* PROBLEM:
From the entries below, copy every line where the string "chmod" appears.

* RAW DATA:
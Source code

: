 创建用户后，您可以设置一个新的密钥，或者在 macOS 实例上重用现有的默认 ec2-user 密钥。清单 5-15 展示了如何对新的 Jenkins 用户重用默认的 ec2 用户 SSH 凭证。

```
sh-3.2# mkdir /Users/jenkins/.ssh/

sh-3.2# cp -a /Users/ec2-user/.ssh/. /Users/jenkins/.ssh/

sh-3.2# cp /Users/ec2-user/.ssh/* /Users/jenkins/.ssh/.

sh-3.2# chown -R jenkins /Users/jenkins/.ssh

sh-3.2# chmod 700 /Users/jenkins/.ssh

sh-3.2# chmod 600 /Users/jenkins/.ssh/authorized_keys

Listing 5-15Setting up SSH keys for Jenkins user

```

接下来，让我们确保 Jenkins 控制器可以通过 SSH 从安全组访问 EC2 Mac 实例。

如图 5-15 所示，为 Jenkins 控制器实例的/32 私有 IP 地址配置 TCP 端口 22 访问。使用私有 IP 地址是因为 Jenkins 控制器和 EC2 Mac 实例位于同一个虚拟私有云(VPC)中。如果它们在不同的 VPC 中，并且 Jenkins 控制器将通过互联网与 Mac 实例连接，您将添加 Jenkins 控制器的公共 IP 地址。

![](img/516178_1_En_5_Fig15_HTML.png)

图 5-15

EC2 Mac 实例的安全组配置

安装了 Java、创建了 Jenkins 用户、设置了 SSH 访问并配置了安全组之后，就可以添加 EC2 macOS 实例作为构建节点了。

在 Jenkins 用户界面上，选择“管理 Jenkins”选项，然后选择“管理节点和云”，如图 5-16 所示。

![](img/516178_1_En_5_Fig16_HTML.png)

* EXERCISE RESPONSE:
sh-3.2# chmod 700 /Users/jenkins/.ssh
sh-3.2# chmod 600 /Users/jenkins/.ssh/authorized_keys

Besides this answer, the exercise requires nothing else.